SP, PC and FP are virtual registers, from the POV of the assembler. On _some_ architecture those words have real meanings, like RSP on intel, but on others they are just conventions.
I don't think Keith's rage quit has had a measurable impact on the direction of Go or its toolchain.
It can be bootstrapped from source - it just needs to be bootstrapped either using gccgo[0], or using the 1.4 compiler (which is guaranteed to work for all 1.x compilers, not just 1.5)
> Another magic binary to trust not to have a Thompson virus.
"Reflections on Trusting Trust" gets posted on HN regularly, and it's an interesting exercise, but you are far more likely to have an exploit hiding in plain sight in a compiler compiled from source once than you are to have one that only appears after multiple iterated compilations.

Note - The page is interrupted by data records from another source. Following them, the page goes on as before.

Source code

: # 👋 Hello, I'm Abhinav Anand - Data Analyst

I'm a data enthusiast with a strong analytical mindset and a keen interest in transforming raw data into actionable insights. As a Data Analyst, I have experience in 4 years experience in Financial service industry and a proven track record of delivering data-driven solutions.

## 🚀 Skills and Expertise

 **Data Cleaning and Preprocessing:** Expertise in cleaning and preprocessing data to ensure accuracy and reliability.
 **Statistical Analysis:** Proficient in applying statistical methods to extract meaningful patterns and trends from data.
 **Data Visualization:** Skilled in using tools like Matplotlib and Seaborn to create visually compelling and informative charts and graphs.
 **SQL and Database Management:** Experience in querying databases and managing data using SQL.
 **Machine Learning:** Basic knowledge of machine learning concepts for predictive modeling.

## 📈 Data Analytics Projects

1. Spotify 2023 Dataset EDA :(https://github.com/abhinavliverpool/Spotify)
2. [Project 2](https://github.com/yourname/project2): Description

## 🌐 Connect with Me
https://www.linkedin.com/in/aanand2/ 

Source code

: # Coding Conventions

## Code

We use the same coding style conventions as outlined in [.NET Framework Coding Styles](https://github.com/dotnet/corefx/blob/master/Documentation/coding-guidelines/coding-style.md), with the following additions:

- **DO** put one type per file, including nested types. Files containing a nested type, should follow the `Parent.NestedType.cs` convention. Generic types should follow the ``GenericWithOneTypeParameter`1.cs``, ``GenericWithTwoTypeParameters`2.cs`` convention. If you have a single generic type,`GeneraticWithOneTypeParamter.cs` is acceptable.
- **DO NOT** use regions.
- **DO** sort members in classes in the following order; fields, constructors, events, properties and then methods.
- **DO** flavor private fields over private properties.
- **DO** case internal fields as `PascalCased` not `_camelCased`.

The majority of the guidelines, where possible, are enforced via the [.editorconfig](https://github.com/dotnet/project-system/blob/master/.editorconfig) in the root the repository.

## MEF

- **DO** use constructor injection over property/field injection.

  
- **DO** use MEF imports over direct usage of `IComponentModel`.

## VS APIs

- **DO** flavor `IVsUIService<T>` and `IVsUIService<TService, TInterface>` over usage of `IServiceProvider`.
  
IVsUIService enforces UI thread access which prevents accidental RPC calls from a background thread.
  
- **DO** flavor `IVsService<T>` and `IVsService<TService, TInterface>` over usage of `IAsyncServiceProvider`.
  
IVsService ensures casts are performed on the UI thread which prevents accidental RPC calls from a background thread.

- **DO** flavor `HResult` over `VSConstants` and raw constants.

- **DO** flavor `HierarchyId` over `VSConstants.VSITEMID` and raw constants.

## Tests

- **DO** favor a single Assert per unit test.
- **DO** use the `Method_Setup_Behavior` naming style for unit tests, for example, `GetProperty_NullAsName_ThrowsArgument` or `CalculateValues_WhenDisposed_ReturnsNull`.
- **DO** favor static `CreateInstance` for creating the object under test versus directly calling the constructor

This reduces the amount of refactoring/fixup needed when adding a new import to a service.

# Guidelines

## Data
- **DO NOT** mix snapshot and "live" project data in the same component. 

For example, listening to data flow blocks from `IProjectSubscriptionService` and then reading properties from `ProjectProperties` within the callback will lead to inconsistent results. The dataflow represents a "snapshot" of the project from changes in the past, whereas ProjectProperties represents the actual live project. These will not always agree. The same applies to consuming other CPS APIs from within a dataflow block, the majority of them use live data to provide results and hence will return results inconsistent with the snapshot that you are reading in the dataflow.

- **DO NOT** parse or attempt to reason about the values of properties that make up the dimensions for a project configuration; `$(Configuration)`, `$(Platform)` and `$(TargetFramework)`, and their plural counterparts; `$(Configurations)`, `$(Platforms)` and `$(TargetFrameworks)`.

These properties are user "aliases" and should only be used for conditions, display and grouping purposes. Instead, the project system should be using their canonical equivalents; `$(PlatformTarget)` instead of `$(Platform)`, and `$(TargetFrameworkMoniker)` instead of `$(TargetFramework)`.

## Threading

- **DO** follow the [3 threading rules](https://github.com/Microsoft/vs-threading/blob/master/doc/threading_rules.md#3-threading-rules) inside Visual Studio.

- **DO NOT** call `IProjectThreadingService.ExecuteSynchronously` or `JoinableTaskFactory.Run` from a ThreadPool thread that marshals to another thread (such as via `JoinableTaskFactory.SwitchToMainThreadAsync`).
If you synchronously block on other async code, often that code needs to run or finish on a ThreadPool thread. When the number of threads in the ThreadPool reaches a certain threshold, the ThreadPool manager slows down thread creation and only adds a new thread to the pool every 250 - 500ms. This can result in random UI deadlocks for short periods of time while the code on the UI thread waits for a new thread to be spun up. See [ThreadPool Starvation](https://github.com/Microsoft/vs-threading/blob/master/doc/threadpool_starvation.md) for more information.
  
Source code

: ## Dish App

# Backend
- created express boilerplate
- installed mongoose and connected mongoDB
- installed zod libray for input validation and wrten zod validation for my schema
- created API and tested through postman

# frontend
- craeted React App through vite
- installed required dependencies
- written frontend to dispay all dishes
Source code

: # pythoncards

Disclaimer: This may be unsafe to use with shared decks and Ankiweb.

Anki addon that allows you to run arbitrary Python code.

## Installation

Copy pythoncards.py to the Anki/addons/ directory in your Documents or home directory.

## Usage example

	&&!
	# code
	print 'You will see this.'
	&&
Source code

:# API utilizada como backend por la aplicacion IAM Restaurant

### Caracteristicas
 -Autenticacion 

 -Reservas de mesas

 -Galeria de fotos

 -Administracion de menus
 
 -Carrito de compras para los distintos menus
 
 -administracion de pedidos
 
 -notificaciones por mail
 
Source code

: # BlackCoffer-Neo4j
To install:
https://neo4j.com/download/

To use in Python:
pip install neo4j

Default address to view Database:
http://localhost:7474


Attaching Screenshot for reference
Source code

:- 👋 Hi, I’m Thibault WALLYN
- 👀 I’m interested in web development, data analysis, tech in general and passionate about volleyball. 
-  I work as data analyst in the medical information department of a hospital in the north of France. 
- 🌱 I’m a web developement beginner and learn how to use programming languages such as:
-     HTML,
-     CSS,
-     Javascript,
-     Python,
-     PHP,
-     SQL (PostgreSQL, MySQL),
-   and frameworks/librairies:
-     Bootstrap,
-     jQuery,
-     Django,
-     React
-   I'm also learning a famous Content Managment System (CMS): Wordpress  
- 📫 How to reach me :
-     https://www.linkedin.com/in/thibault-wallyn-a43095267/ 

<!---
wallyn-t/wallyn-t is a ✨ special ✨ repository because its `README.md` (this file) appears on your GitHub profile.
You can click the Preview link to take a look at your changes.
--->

It's a good concept for security experts and compiler developers to be aware of, but the likelihood is incredibly small.
Also, for what it's worth, "Trusting Trust" is over three decades old, and there have been numerous response to it in the interim, with lots of study. It's like saying "Your problem reduces to 3-SAT, and satisfiability is NP-hard, so you can't solve it', throwing your hands up, and leaving it at that. In reality, solving 3-SAT in the general case is NP-hard, but it is well-studied enough that, in practice, solving SAT/3-SAT is actually pretty easy most of the time. Some of these responses have even been posted elsewhere in this thread, though they're also pretty easy to find online as well.
[0] which is written in C++ - frankly, I'd be much more concerned about a single-compilation bug in any C++ code than I'd be about a multiple-compilation bug in Go.
Though the diversity available for a go compiler written in go isn't very tremendous.